##### Provided entries

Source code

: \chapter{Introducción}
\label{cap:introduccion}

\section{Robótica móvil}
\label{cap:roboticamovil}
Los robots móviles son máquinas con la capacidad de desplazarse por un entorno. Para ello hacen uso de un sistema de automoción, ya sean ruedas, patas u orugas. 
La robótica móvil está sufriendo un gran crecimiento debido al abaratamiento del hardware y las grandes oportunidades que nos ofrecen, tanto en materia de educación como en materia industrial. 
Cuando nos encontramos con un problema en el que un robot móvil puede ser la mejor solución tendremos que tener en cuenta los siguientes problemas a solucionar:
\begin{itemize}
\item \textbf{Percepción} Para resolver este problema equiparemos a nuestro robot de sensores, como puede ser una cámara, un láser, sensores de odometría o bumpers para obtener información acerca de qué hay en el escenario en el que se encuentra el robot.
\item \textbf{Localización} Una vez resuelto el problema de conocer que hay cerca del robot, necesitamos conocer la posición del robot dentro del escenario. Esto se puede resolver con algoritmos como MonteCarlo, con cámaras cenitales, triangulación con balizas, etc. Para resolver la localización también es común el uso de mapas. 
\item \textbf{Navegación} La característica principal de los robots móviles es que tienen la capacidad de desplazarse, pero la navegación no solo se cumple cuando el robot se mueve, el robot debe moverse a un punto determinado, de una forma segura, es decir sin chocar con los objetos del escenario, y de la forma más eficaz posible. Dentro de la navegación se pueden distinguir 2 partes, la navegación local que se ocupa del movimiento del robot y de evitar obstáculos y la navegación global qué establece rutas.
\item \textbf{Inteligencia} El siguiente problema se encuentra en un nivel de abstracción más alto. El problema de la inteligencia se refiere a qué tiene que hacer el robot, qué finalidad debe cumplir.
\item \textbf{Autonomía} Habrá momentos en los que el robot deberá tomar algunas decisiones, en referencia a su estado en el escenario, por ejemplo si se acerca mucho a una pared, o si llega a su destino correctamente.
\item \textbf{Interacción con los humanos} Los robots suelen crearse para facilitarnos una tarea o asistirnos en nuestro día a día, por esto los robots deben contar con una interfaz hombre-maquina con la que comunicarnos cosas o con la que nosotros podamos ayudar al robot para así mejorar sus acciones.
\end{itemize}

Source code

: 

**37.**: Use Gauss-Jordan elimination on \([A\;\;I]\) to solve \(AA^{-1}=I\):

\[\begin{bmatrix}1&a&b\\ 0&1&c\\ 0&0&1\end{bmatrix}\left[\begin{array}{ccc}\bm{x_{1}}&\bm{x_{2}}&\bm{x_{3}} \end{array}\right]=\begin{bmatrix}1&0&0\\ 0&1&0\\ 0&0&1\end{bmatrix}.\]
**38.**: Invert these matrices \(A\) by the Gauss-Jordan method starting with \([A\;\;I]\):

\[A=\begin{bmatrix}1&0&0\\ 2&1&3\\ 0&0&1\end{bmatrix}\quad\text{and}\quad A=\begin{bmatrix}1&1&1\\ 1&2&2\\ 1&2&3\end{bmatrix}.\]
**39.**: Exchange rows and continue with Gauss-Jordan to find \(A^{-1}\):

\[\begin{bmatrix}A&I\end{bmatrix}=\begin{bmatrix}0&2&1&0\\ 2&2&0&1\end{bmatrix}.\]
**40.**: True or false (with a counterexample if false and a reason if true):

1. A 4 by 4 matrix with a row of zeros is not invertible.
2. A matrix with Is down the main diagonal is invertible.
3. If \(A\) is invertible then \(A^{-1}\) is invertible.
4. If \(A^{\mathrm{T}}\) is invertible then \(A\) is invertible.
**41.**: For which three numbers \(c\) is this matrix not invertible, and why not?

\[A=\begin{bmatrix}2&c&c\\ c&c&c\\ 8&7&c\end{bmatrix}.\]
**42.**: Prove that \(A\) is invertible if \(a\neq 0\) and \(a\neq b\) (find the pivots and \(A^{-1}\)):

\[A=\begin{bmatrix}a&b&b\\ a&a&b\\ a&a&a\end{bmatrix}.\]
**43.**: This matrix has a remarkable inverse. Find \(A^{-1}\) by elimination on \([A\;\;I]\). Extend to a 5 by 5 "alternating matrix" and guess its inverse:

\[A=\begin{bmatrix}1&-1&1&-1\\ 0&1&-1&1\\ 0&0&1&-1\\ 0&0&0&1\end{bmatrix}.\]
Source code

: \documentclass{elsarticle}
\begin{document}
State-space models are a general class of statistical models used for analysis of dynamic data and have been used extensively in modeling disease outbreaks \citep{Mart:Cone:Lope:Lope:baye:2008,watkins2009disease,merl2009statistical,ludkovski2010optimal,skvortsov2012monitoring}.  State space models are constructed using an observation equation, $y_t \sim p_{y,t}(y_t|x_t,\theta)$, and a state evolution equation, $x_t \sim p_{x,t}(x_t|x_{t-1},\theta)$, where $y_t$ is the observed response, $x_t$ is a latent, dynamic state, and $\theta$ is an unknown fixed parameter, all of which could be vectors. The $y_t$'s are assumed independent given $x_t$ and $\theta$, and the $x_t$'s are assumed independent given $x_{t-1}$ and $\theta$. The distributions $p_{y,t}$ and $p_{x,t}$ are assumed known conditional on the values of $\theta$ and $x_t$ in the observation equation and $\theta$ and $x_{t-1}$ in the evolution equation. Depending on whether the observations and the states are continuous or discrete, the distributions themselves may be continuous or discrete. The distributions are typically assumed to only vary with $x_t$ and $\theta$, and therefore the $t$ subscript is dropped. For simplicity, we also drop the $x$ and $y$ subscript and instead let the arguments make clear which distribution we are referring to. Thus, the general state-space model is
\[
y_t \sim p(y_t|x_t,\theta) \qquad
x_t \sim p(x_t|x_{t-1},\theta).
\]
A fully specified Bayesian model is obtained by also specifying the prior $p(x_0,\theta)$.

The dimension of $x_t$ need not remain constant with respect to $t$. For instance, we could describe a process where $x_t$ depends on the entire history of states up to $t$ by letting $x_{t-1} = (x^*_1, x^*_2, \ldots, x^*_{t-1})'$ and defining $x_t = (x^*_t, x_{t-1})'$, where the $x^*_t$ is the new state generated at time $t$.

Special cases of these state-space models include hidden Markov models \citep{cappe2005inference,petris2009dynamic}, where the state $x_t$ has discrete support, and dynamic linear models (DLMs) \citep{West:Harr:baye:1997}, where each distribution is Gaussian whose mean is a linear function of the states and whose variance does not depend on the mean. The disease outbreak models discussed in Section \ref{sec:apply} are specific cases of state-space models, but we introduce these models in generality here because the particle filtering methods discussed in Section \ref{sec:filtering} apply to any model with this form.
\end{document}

##########

- **Exercise**:
All records should be written out again exactly as given.

- **Answer to the exercise**:
Source code

: \chapter{Introducción}
\label{cap:introduccion}

\section{Robótica móvil}
\label{cap:roboticamovil}
Los robots móviles son máquinas con la capacidad de desplazarse por un entorno. Para ello hacen uso de un sistema de automoción, ya sean ruedas, patas u orugas. 
La robótica móvil está sufriendo un gran crecimiento debido al abaratamiento del hardware y las grandes oportunidades que nos ofrecen, tanto en materia de educación como en materia industrial. 
Cuando nos encontramos con un problema en el que un robot móvil puede ser la mejor solución tendremos que tener en cuenta los siguientes problemas a solucionar:
\begin{itemize}
\item \textbf{Percepción} Para resolver este problema equiparemos a nuestro robot de sensores, como puede ser una cámara, un láser, sensores de odometría o bumpers para obtener información acerca de qué hay en el escenario en el que se encuentra el robot.
\item \textbf{Localización} Una vez resuelto el problema de conocer que hay cerca del robot, necesitamos conocer la posición del robot dentro del escenario. Esto se puede resolver con algoritmos como MonteCarlo, con cámaras cenitales, triangulación con balizas, etc. Para resolver la localización también es común el uso de mapas. 
\item \textbf{Navegación} La característica principal de los robots móviles es que tienen la capacidad de desplazarse, pero la navegación no solo se cumple cuando el robot se mueve, el robot debe moverse a un punto determinado, de una forma segura, es decir sin chocar con los objetos del escenario, y de la forma más eficaz posible. Dentro de la navegación se pueden distinguir 2 partes, la navegación local que se ocupa del movimiento del robot y de evitar obstáculos y la navegación global qué establece rutas.
\item \textbf{Inteligencia} El siguiente problema se encuentra en un nivel de abstracción más alto. El problema de la inteligencia se refiere a qué tiene que hacer el robot, qué finalidad debe cumplir.
\item \textbf{Autonomía} Habrá momentos en los que el robot deberá tomar algunas decisiones, en referencia a su estado en el escenario, por ejemplo si se acerca mucho a una pared, o si llega a su destino correctamente.
\item \textbf{Interacción con los humanos} Los robots suelen crearse para facilitarnos una tarea o asistirnos en nuestro día a día, por esto los robots deben contar con una interfaz hombre-maquina con la que comunicarnos cosas o con la que nosotros podamos ayudar al robot para así mejorar sus acciones.
\end{itemize}

Source code

: 

**37.**: Use Gauss-Jordan elimination on \([A\;\;I]\) to solve \(AA^{-1}=I\):

\[\begin{bmatrix}1&a&b\\ 0&1&c\\ 0&0&1\end{bmatrix}\left[\begin{array}{ccc}\bm{x_{1}}&\bm{x_{2}}&\bm{x_{3}} \end{array}\right]=\begin{bmatrix}1&0&0\\ 0&1&0\\ 0&0&1\end{bmatrix}.\]
**38.**: Invert these matrices \(A\) by the Gauss-Jordan method starting with \([A\;\;I]\):

\[A=\begin{bmatrix}1&0&0\\ 2&1&3\\ 0&0&1\end{bmatrix}\quad\text{and}\quad A=\begin{bmatrix}1&1&1\\ 1&2&2\\ 1&2&3\end{bmatrix}.\]
**39.**: Exchange rows and continue with Gauss-Jordan to find \(A^{-1}\):

\[\begin{bmatrix}A&I\end{bmatrix}=\begin{bmatrix}0&2&1&0\\ 2&2&0&1\end{bmatrix}.\]
**40.**: True or false (with a counterexample if false and a reason if true):

1. A 4 by 4 matrix with a row of zeros is not invertible.
2. A matrix with Is down the main diagonal is invertible.
3. If \(A\) is invertible then \(A^{-1}\) is invertible.
4. If \(A^{\mathrm{T}}\) is invertible then \(A\) is invertible.
**41.**: For which three numbers \(c\) is this matrix not invertible, and why not?

\[A=\begin{bmatrix}2&c&c\\ c&c&c\\ 8&7&c\end{bmatrix}.\]
**42.**: Prove that \(A\) is invertible if \(a\neq 0\) and \(a\neq b\) (find the pivots and \(A^{-1}\)):

\[A=\begin{bmatrix}a&b&b\\ a&a&b\\ a&a&a\end{bmatrix}.\]
**43.**: This matrix has a remarkable inverse. Find \(A^{-1}\) by elimination on \([A\;\;I]\). Extend to a 5 by 5 "alternating matrix" and guess its inverse:

\[A=\begin{bmatrix}1&-1&1&-1\\ 0&1&-1&1\\ 0&0&1&-1\\ 0&0&0&1\end{bmatrix}.\]
Source code

: \documentclass{elsarticle}
\begin{document}
State-space models are a general class of statistical models used for analysis of dynamic data and have been used extensively in modeling disease outbreaks \citep{Mart:Cone:Lope:Lope:baye:2008,watkins2009disease,merl2009statistical,ludkovski2010optimal,skvortsov2012monitoring}.  State space models are constructed using an observation equation, $y_t \sim p_{y,t}(y_t|x_t,\theta)$, and a state evolution equation, $x_t \sim p_{x,t}(x_t|x_{t-1},\theta)$, where $y_t$ is the observed response, $x_t$ is a latent, dynamic state, and $\theta$ is an unknown fixed parameter, all of which could be vectors. The $y_t$'s are assumed independent given $x_t$ and $\theta$, and the $x_t$'s are assumed independent given $x_{t-1}$ and $\theta$. The distributions $p_{y,t}$ and $p_{x,t}$ are assumed known conditional on the values of $\theta$ and $x_t$ in the observation equation and $\theta$ and $x_{t-1}$ in the evolution equation. Depending on whether the observations and the states are continuous or discrete, the distributions themselves may be continuous or discrete. The distributions are typically assumed to only vary with $x_t$ and $\theta$, and therefore the $t$ subscript is dropped. For simplicity, we also drop the $x$ and $y$ subscript and instead let the arguments make clear which distribution we are referring to. Thus, the general state-space model is
\[
y_t \sim p(y_t|x_t,\theta) \qquad
x_t \sim p(x_t|x_{t-1},\theta).
\]
A fully specified Bayesian model is obtained by also specifying the prior $p(x_0,\theta)$.

The dimension of $x_t$ need not remain constant with respect to $t$. For instance, we could describe a process where $x_t$ depends on the entire history of states up to $t$ by letting $x_{t-1} = (x^*_1, x^*_2, \ldots, x^*_{t-1})'$ and defining $x_t = (x^*_t, x_{t-1})'$, where the $x^*_t$ is the new state generated at time $t$.

Special cases of these state-space models include hidden Markov models \citep{cappe2005inference,petris2009dynamic}, where the state $x_t$ has discrete support, and dynamic linear models (DLMs) \citep{West:Harr:baye:1997}, where each distribution is Gaussian whose mean is a linear function of the states and whose variance does not depend on the mean. The disease outbreak models discussed in Section \ref{sec:apply} are specific cases of state-space models, but we introduce these models in generality here because the particle filtering methods discussed in Section \ref{sec:filtering} apply to any model with this form.
\end{document}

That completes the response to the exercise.